How to optimally adjust the probabilities for the random IFS algorithm?

Question

Most fractals can be seen as attractors of a given set of affine transformations $\{T_1,\cdots,T_N \}$. There are different ways one can generate a fractal by using this information. The most two common methods are the Deterministic IFS algorithm and the Random IFS algorithm.

The Random IFS Algorithm is a generalization of the Chaos game and essentially works as follows:

Determine the affine transformations $T_1,\cdots,T_N$ that characterize the fractal, and given an initial point $P_0$, iteratively compute $$ P_n= T_i(P_{n-1}), $$ where $i$ is randomly and uniformly chosen among the set $\{1,\cdots,N \}$.

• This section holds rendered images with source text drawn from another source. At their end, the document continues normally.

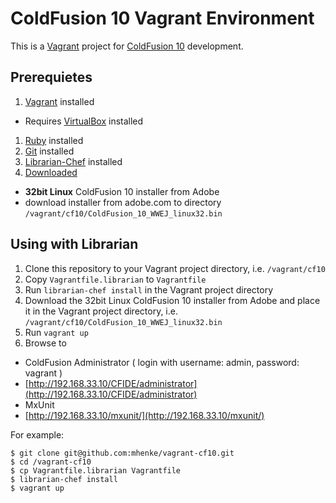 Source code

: # ColdFusion 10 Vagrant Environment
This is a [Vagrant](http://vagrantup.com) project for [ColdFusion 10](http://www.adobe.com/products/coldfusion-family.html) development.

## Prerequietes
1. [Vagrant](http://downloads.vagrantup.com) installed
 - Requires [VirtualBox](https://www.virtualbox.org/wiki/Downloads) installed
1. [Ruby](http://www.ruby-lang.org/en/downloads) installed 
1. [Git](http://git-scm.com/downloads) installed  
1. [Librarian-Chef](https://github.com/applicationsonline/librarian-chef) installed
1. [Downloaded](https://www.adobe.com/cfusion/tdrc/index.cfm?product=coldfusion) 
 - **32bit Linux** ColdFusion 10 installer from Adobe 
 - download installer from adobe.com to directory `/vagrant/cf10/ColdFusion_10_WWEJ_linux32.bin`

## Using with Librarian
1. Clone this repository to your Vagrant project directory, i.e. `/vagrant/cf10`
2. Copy `Vagrantfile.librarian` to `Vagrantfile`
3. Run `librarian-chef install` in the Vagrant project directory
4. Download the 32bit Linux ColdFusion 10 installer from Adobe and place it in the Vagrant project directory, i.e. `/vagrant/cf10/ColdFusion_10_WWEJ_linux32.bin`
5. Run `vagrant up`
6. Browse to 
 - ColdFusion Administrator ( login with username: admin, password: vagrant )
  - [http://192.168.33.10/CFIDE/administrator](http://192.168.33.10/CFIDE/administrator) 
 - MxUnit
  - [http://192.168.33.10/mxunit/](http://192.168.33.10/mxunit/)

For example:

    $ git clone git@github.com:mhenke/vagrant-cf10.git
    $ cd /vagrant-cf10
    $ cp Vagrantfile.librarian Vagrantfile
    $ librarian-chef install
    $ vagrant up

This is quite a slow process, but it can be improved by adjusting the probabilities $p(T_i)$ of choosing transformation $T_i$ at each iteration. More specifically, it is known that the following probabilities are very efficient to speed up convergence: $$ p(T_i) = \frac{\det(M_{T_i})}{\sum_{j=1}^N\det(M_{T_j})} \tag{1} $$

Here, $M_{T_i}$ denotes the matrix of transformation $T_i$, and $det$ is the determinant operator of a matrix. Roughly speaking, this guarantees $p(T_i)$ to be the fraction of the fractal $F$ occupied by $T_i(F)$.

My question(s):

Is there a better strategy ? Is there an optimal one? Is this an open problem ?

Answer 1

I don't think this determinant based formula is really the best way to pick the probabilities. As a concrete example, let's consider the IFS with functions \begin{align} f_1(\vec{x}) &= 0.98\;R(137.5^{\circ})\;\vec{x} \\ f_2(\vec{x}) &= 0.1\,\vec{x}+\langle 1,0 \rangle. \end{align} Note that $R(\theta)$ represents a rotation matrix through the angle $\theta$ so that $f_1$ represents a rotation and slight contraction centered at the origin while $f_2$ represents a strong contraction and shift to right. The result, as we'll see, is a nice self-similar spiral.

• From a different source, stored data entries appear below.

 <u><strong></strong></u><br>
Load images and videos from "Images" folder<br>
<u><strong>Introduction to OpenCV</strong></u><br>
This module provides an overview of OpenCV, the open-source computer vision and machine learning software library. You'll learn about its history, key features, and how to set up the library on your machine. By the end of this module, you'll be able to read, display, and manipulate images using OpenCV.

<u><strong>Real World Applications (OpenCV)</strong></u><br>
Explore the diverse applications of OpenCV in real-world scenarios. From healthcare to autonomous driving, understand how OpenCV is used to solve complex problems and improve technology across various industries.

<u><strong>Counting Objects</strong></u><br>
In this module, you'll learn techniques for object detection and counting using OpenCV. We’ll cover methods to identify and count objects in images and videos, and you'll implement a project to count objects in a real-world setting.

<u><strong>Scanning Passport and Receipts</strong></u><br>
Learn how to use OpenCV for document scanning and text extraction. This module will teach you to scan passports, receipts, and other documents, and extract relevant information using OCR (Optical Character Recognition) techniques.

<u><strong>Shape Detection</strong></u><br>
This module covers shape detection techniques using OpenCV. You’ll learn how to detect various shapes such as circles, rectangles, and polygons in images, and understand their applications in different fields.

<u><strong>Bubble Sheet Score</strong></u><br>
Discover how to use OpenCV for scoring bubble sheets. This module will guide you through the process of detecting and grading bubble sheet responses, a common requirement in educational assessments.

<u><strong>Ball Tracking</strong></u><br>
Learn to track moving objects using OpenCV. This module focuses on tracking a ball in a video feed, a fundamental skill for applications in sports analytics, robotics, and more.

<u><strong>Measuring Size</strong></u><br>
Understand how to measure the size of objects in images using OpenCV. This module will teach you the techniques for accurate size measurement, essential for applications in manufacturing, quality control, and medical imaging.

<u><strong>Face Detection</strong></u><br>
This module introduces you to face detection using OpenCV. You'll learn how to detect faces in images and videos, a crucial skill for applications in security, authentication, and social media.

Now, the determinants are $0.98^2=0.9604$ and $0.1^2=0.01$ and their sum is $0.9704$. For the probabilities, this yields \begin{align} p_1 &= 0.9604/0.9704 \approx 0.989695 \\ p_2 &= 0.01/0.9704 \approx 0.010305 \end{align} If we apply the Random IFS Algorithm to generate 30000 points approximating the attractor using these choices of probabilities, we get the following image:

Definitely, much better than choosing equal probabilities (which yields this image) but it now seems to be too heavily weighted towards the center and too light on the edges.

A better approach accounts for the fractal dimension of the object. If you have an IFS that satisfies the open set condition and consists of similarities with ratios $\{r_1,r_2,\ldots,r_m\}$, then the similarity dimension of the object is the unique number $s$ such that $$r_1^s + r_2^s +\cdots+ r_m^s = 1.$$ As a result, $\{r_1^s,r_2^s,\ldots,r_m^s\}$ is a good probability list and, in fact, is the correct choice of probabilities if you want a uniform distribution of points throughout the attractor. In the example above with $r_1=0.98$ and $r_2=0.1$, we get $s\approx 1.51953$ and \begin{align} p_1 &= r_1^s \approx 0.969768 \\ p_2 &= r_2^s \approx 0.0302322 \end{align} Note that this scheme weights $f_2$ about three times heavier than the determinant based scheme so that we expect to trace the outer portion out more. The resulting picture looks much better:

The reason this works is rooted in the proof that the similarity dimension agrees with the Hausdorff dimension. Central to that proof is the construction of a self-similar measure on the attractor that is uniformly distributed in terms of density and it is exactly this choice of probability weights that work.